Moreover, almost 40 percent of all shareholder proposals submitted since 2008 involved social or political questions such as human rights, animal rights, environmental concerns or “health care principles.”

Even those proposals that did relate to questions of corporate governance or executive pay often revealed potential motives beyond improving share performance.

Consider shareholder proposals sponsored by labor-affiliated investors, principally union pension funds, which have constituted 30 percent of all proposals faced by the largest corporations.

Though most union-backed proposals have involved corporate governance and executive pay, they have tended to center around questions highly sensitive to upper management, such as separating the chairman and CEO position -- thus raising the question of whether these funds are exploiting the corporate-governance process to extract labor concessions from management.

Such concerns are heightened by the fact that union funds have been disproportionately filing proposals at companies in industries that are currently less-unionized but the targets of ongoing, public labor-organizing campaigns.

In a March report, the Office of the Inspector General of the Department of Labor refused to rule out the possibility that labor-backed investing funds were introducing proposals and voting their shares for reasons other shareholder return, as they are required to do under federal law.

To be sure, proposals that advance social or political goals almost inevitably fail: none has received majority support from shareholders in the data set.

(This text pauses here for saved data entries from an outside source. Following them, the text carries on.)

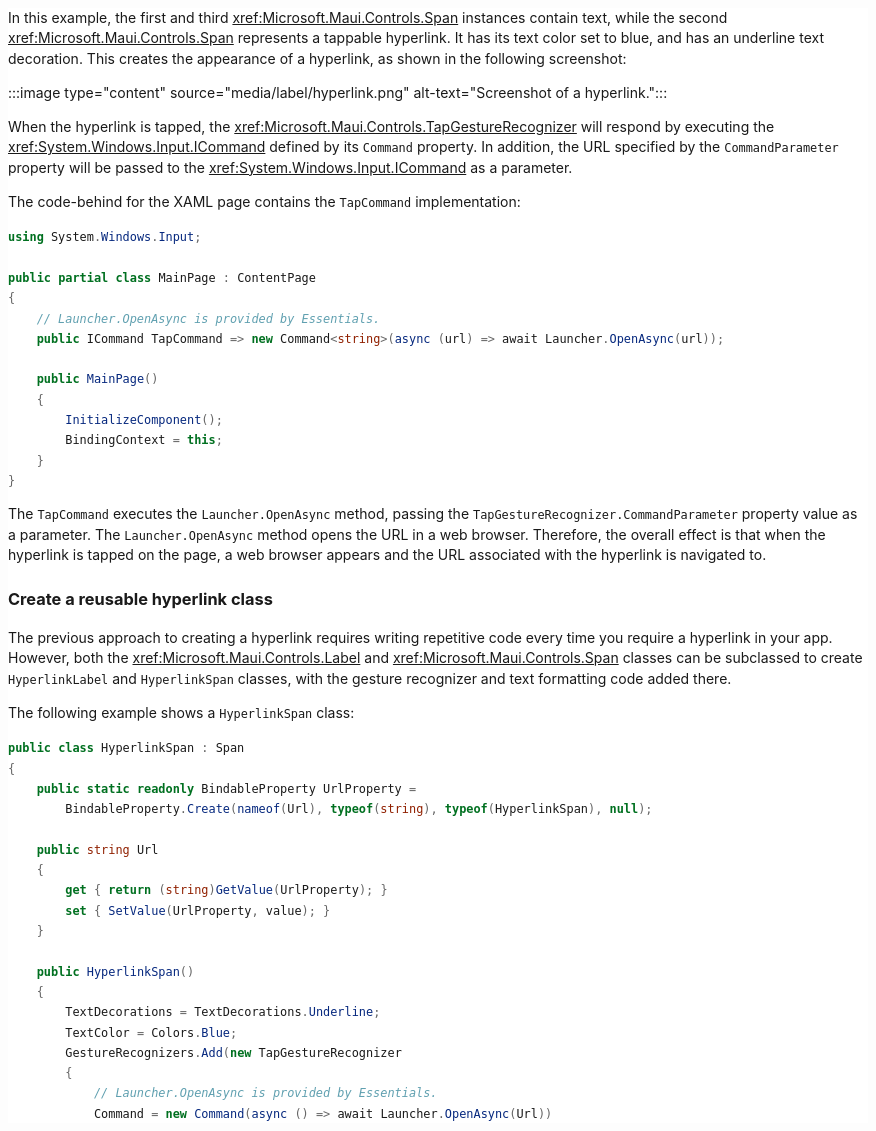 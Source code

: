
 ```xaml
```

In this example, the first and third <xref:Microsoft.Maui.Controls.Span> instances contain text, while the second <xref:Microsoft.Maui.Controls.Span> represents a tappable hyperlink. It has its text color set to blue, and has an underline text decoration. This creates the appearance of a hyperlink, as shown in the following screenshot:

:::image type="content" source="media/label/hyperlink.png" alt-text="Screenshot of a hyperlink.":::

When the hyperlink is tapped, the <xref:Microsoft.Maui.Controls.TapGestureRecognizer> will respond by executing the <xref:System.Windows.Input.ICommand> defined by its `Command` property. In addition, the URL specified by the `CommandParameter` property will be passed to the <xref:System.Windows.Input.ICommand> as a parameter.

The code-behind for the XAML page contains the `TapCommand` implementation:

```csharp
using System.Windows.Input;

public partial class MainPage : ContentPage
{
    // Launcher.OpenAsync is provided by Essentials.
    public ICommand TapCommand => new Command<string>(async (url) => await Launcher.OpenAsync(url));

    public MainPage()
    {
        InitializeComponent();
        BindingContext = this;
    }
}
```

The `TapCommand` executes the `Launcher.OpenAsync` method, passing the `TapGestureRecognizer.CommandParameter` property value as a parameter. The `Launcher.OpenAsync` method opens the URL in a web browser. Therefore, the overall effect is that when the hyperlink is tapped on the page, a web browser appears and the URL associated with the hyperlink is navigated to.

### Create a reusable hyperlink class

The previous approach to creating a hyperlink requires writing repetitive code every time you require a hyperlink in your app. However, both the <xref:Microsoft.Maui.Controls.Label> and <xref:Microsoft.Maui.Controls.Span> classes can be subclassed to create `HyperlinkLabel` and `HyperlinkSpan` classes, with the gesture recognizer and text formatting code added there.

The following example shows a `HyperlinkSpan` class:

```csharp
public class HyperlinkSpan : Span
{
    public static readonly BindableProperty UrlProperty =
        BindableProperty.Create(nameof(Url), typeof(string), typeof(HyperlinkSpan), null);

    public string Url
    {
        get { return (string)GetValue(UrlProperty); }
        set { SetValue(UrlProperty, value); }
    }

    public HyperlinkSpan()
    {
        TextDecorations = TextDecorations.Underline;
        TextColor = Colors.Blue;
        GestureRecognizers.Add(new TapGestureRecognizer
        {
            // Launcher.OpenAsync is provided by Essentials.
            Command = new Command(async () => await Launcher.OpenAsync(Url))
```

Rather than changing corporate behavior directly, the sponsors of such proposals are more interested in gaining an audience with management and a public platform for their ideas.

But over the past decade, many other types of proposals have begun to pass, peaking at 12 percent in 2009. These proposals, while ostensibly neutral, often empower shareholder activists by changing shareholder voting rules, modifying board structure or otherwise altering the balance of power between shareholders and directors.

Regardless of one’s views about how best to regulate corporations, such trends should be troubling. Labor rights, the health care system and climate change are all appropriate topics for political debate, but mutual funds investing our equity capital are ill-suited to resolving them.

Ironically, while done in the name of “shareholder democracy,” much of today’s shareholder activism has been an end-run around legislative decision-making, as corporate activists follow a path already well-trod by avaricious plaintiffs’ lawyers and abusive prosecutors alike.

To regulation by litigation and regulation through prosecution, we now can add regulation through shareholder activism.